How to Revive The Peace Process: A Modest Proposal
The advent of a new unity government in Israel provides a fresh opportunity to revive the peace process. Kadima party leader Shaul Mofaz is on record favoring immediate recognition of a Palestinian state with provisional borders that would give them sixty percent of the West Bank, (to be followed by final status negotiations). However, it is unlikely that talks can be reborn in the near future without the assistance of an American midwife.
If President Obama stays clear of the delivery room until after the election, it promises to be a long night in the waiting room and the end result may well be a stillbirth. However—allow me to milk the metaphor for all it’s worth—if the President were able to exploit the change in the coalition to induce labor, he could get the peace process into stirrups, and help bring these long-beleaguered twins into the world—two states for two peoples living side by side in peace and security.
One way to accomplish this would be with a grand gesture. Mr. Obama should go to Jerusalem, meet with Prime Minister Netanyahu and leader Mofaz,and deliver a passionate speech before the Knesset. The speech should inspire; it should bring chills to the spine and tears to the eyes. It should be a majesterial speech—more Martin Luther King, Jr. than oratorical Obama—evoking biblical text and realpolitik visions of the fruits of peace (and leaving specific bridging proposals to later). Most importantly, it should end with a headline-grabbing climax—his announcement that he has named a top-flight "Special Presidential Emissary for Israel-Palestinian Peace" who has been ordered to remain in the region to facilitate meetings between leaders on both sides and not to return to the States until an agreement has been signed, ideally within the next six minths, i.e. before Election Day.
My nominee for the position of Special Emissary is Bill Clinton. The former President has already grappled with every clause in past agreements and knows every aspect of the conflict in its most contentious and picayune detail. Though his second term ran out before his Clinton Parameters could be tweaked into final form, the discussions he midwifed in 2000 at the Camp David and Taba summits came close to stilling the fears and satisfying the needs of both sides of the conflict.

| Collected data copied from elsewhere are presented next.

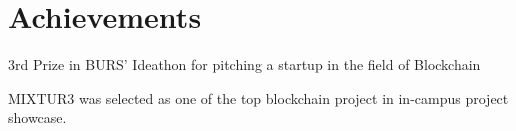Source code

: \section{Achievements}
    \begin{itemize}[leftmargin=0.15in, label={}]
	\small{\item{
   3rd Prize in BURS’ Ideathon for pitching a startup in the field of Blockchain
	}}
    \end{itemize}
    \begin{itemize}[leftmargin=0.15in, label={}]
	\small{\item{
   MIXTUR3 was selected as one of the top blockchain project in in-campus project showcase.
	}}
    \end{itemize}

Bill Clinton knows the territory, economically, politically, and geopolitically. He knows the topography and geography of Israel/Palestine, literally street by street and wadi by wadi. His grasp of the history and politics of the region beats that of any ten Mid-East experts you can name. He knows all the players. His powers of persuasion are legendary. And, with age and experience, he has acquired new layers of wisdom, patience, creativity, global prestige and international respect.
Clearly, Bill’s the man for the job (and he can always get Hillary’s ear if he needs State Department advice). Just as clearly, this is a propitious moment for the Clinton magic to work its charms on a uniquely receptive audience. Mofaz has said that resuming negotiations was an "iron condition" for his joining the government. Netanyahu can no longer claim to be hobbled on the peace front by coalition politics and resistance from his minority parties. Having Clinton in the picture would take the heat off Mahmoud Abbas, who told Reuters he’s ready to talk if Netanyahu proposes "anything promising or positive." A dramatic resurrection of peace negotiations would spare the Palestinian President from having to fight for non-member status at the U.N.—a messy business—or struggle against increasing Palestinian demands to dissolve the Palestinian Authority.
Meanwhile, Hamas Prime Minister Ismael Haniyeh called the new coalition "a threat," while another Hamas spokesman reminded the world that the greatest number of Israeli assassinations of Palestinian leaders were carried out under Mofaz’s command. This, of course, will add to Mofaz’s street cred as a military man who can deliver peace, à la Yitzhak Rabin, who famously broke Palestinian arms before he broke bread with Yasir Arafat.
It’s become a tired cliché to warn that the window is fast closing on the possibility of a two-state solution. But if anyone on the planet can open it up and let in some fresh air it’s Citizen Clinton, who undoubtedly would rise to the occasion and welcome the opportunity to forge a legacy of peace as enduring as any of his achievements as president. Were he to fail, the world would blame Mr. Clinton. But were he to succeed, Mr. Obama would get the credit in time for the election.